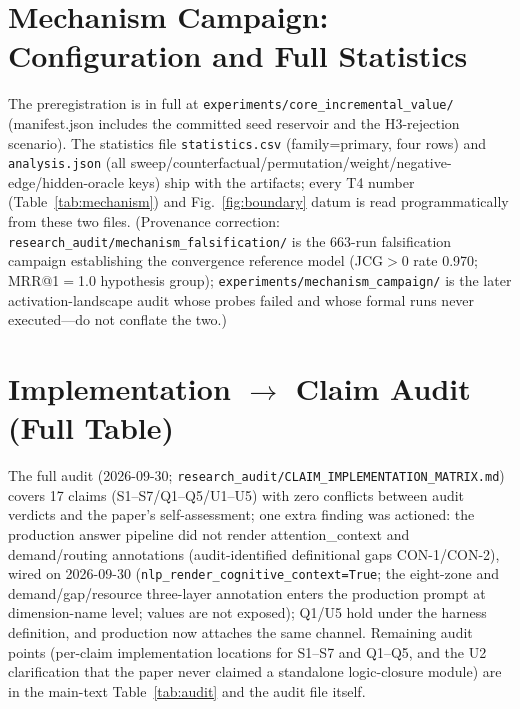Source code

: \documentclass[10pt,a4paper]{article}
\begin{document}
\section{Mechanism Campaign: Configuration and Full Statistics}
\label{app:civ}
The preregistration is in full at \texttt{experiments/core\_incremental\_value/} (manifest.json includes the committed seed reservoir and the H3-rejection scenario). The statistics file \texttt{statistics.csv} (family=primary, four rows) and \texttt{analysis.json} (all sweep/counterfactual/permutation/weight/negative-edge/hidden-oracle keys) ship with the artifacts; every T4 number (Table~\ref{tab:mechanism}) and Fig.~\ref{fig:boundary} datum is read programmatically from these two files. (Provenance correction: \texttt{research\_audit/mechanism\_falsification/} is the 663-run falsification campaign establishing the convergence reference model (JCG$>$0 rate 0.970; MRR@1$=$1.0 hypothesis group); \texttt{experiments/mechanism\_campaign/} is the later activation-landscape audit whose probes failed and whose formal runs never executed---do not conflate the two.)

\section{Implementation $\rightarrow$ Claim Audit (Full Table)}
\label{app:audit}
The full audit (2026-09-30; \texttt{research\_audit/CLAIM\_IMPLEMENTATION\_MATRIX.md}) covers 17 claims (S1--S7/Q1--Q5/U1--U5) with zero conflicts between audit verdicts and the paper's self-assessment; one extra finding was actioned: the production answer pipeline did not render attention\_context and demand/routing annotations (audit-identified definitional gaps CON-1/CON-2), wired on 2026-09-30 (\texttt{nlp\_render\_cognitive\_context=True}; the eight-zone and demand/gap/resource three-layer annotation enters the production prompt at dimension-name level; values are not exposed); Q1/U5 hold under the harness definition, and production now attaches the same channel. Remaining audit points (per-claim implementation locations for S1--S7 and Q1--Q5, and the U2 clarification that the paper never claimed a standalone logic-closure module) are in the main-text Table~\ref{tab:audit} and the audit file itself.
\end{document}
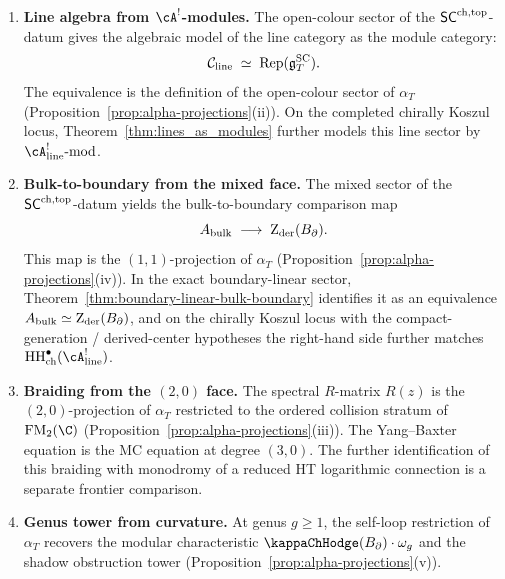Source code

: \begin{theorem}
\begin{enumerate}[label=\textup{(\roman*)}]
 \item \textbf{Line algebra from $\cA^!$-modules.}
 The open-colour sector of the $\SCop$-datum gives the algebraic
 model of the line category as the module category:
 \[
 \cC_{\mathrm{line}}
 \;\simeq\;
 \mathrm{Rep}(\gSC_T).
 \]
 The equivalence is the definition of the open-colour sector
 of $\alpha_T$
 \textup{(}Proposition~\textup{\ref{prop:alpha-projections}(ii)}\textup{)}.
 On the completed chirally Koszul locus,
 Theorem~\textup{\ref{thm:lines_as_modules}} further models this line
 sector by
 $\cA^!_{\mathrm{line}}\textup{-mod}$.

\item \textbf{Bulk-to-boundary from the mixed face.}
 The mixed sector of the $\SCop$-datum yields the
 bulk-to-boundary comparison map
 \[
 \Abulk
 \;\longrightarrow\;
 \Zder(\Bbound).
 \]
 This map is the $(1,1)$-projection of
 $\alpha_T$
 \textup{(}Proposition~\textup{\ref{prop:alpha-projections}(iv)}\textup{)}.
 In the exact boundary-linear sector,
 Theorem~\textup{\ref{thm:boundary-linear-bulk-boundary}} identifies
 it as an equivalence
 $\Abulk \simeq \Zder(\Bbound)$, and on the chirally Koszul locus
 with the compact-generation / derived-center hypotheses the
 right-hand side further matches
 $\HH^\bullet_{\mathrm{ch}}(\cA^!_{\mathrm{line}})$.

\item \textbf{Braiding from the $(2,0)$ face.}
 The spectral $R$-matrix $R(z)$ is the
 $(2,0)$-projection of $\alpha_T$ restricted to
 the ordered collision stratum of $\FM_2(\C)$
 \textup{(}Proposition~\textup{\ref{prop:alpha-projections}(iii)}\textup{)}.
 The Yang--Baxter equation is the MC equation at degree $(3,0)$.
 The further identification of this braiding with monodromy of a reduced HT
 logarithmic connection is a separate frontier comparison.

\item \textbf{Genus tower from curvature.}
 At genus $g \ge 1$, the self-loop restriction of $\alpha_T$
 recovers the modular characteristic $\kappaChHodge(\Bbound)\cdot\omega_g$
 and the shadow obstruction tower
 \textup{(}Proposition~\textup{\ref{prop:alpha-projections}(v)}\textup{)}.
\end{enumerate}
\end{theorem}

----

**Exercise brief**
Whenever a line in the material above holds the string "mixed", copy that line in full.

**Result below**
\item \textbf{Bulk-to-boundary from the mixed face.}
 The mixed sector of the $\SCop$-datum yields the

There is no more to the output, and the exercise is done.